About this exercise = Take each line of the listing that has the string "confidence" and report it.

Recorded data =
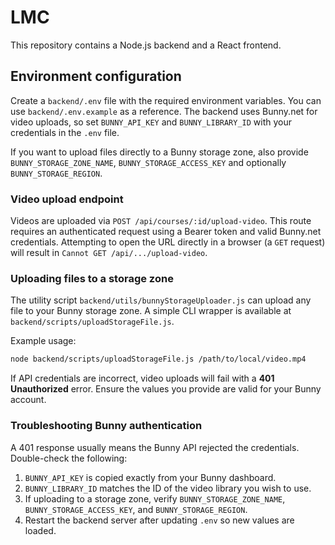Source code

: # LMC

This repository contains a Node.js backend and a React frontend.

## Environment configuration

Create a `backend/.env` file with the required environment variables. You can use `backend/.env.example` as a reference. The backend uses Bunny.net for video uploads, so set `BUNNY_API_KEY` and `BUNNY_LIBRARY_ID` with your credentials in the `.env` file.

If you want to upload files directly to a Bunny storage zone, also provide `BUNNY_STORAGE_ZONE_NAME`, `BUNNY_STORAGE_ACCESS_KEY` and optionally `BUNNY_STORAGE_REGION`.

### Video upload endpoint

Videos are uploaded via `POST /api/courses/:id/upload-video`. This route requires
an authenticated request using a Bearer token and valid Bunny.net credentials.
Attempting to open the URL directly in a browser (a `GET` request) will result
in `Cannot GET /api/.../upload-video`.

### Uploading files to a storage zone

The utility script `backend/utils/bunnyStorageUploader.js` can upload any file
to your Bunny storage zone. A simple CLI wrapper is available at
`backend/scripts/uploadStorageFile.js`.

Example usage:

```bash
node backend/scripts/uploadStorageFile.js /path/to/local/video.mp4
```


If API credentials are incorrect, video uploads will fail with a **401 Unauthorized** error. Ensure the values you provide are valid for your Bunny account.

### Troubleshooting Bunny authentication

A 401 response usually means the Bunny API rejected the credentials. Double-check the following:

1. `BUNNY_API_KEY` is copied exactly from your Bunny dashboard.
2. `BUNNY_LIBRARY_ID` matches the ID of the video library you wish to use.
3. If uploading to a storage zone, verify `BUNNY_STORAGE_ZONE_NAME`, `BUNNY_STORAGE_ACCESS_KEY`, and `BUNNY_STORAGE_REGION`.
4. Restart the backend server after updating `.env` so new values are loaded.


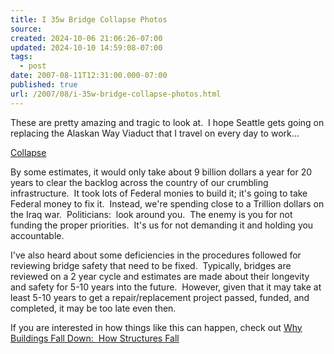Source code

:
 ```yaml
---
title: I 35w Bridge Collapse Photos
source: 
created: 2024-10-06 21:06:26-07:00
updated: 2024-10-10 14:59:08-07:00
tags:
  - post
date: 2007-08-11T12:31:00.000-07:00
published: true
url: /2007/08/i-35w-bridge-collapse-photos.html
---
```



These are pretty amazing and tragic to look at.  I hope Seattle gets going on replacing the Alaskan Way Viaduct that I travel on every day to work...  
  
[Collapse](http://www.conphoto.net/collapse.html)  
  
By some estimates, it would only take about 9 billion dollars a year for 20 years to clear the backlog across the country of our crumbling infrastructure.  It took lots of Federal monies to build it; it's going to take Federal money to fix it.  Instead, we're spending close to a Trillion dollars on the Iraq war.  Politicians:  look around you.  The enemy is you for not funding the proper priorities.  It's us for not demanding it and holding you accountable.  
  
I've also heard about some deficiencies in the procedures followed for reviewing bridge safety that need to be fixed.  Typically, bridges are reviewed on a 2 year cycle and estimates are made about their longevity and safety for 5-10 years into the future.  However, given that it may take at least 5-10 years to get a repair/replacement project passed, funded, and completed, it may be too late even then.  
  
If you are interested in how things like this can happen, check out [Why Buildings Fall Down:  How Structures Fall](http://www.amazon.com/Why-Buildings-Fall-Down-Structures/dp/039331152X/ref=pd_bbs_sr_2/105-4563955-2286829?ie=UTF8&s=books&qid=1186885819&sr=8-2)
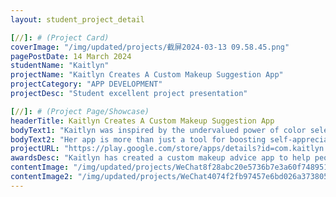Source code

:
 ```yaml
---
layout: student_project_detail

[//]: # (Project Card)
coverImage: "/img/updated/projects/截屏2024-03-13 09.58.45.png"
pagePostDate: 14 March 2024
studentName: "Kaitlyn"
projectName: "Kaitlyn Creates A Custom Makeup Suggestion App"
projectCategory: "APP DEVELOPMENT"
projectDesc: "Student excellent project presentation"

[//]: # (Project Page/Showcase)
headerTitle: Kaitlyn Creates A Custom Makeup Suggestion App
bodyText1: "Kaitlyn was inspired by the undervalued power of color selection to enhance personal appeal. She crafted a user-friendly interface with Flutter, engineered the backend with Python, and integrated machine learning algorithms for precise analysis of skin tones and color undertones."
bodyText2: "Her app is more than just a tool for boosting self-appreciation and confidence; it offers a personalized approach to style, encouraging self-expression and acceptance. It's an invaluable addition for anyone looking to elevate their self-esteem through informed color choices."
projectURL: "https://play.google.com/store/apps/details?id=com.kaitlyn.tone_analyzer"
awardsDesc: "Kaitlyn has created a custom makeup advice app to help people find confidence"
contentImage: "/img/updated/projects/WeChat8f28abc20e5736b7e3a60f7489510116.jpg"
contentImage2: "/img/updated/projects/WeChat4074f2fb97457e6bd026a3738054f6fc.jpg"
---
```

The answer =
bodyText2: "Her app is more than just a tool for boosting self-appreciation and confidence; it offers a personalized approach to style, encouraging self-expression and acceptance. It's an invaluable addition for anyone looking to elevate their self-esteem through informed color choices."
awardsDesc: "Kaitlyn has created a custom makeup advice app to help people find confidence"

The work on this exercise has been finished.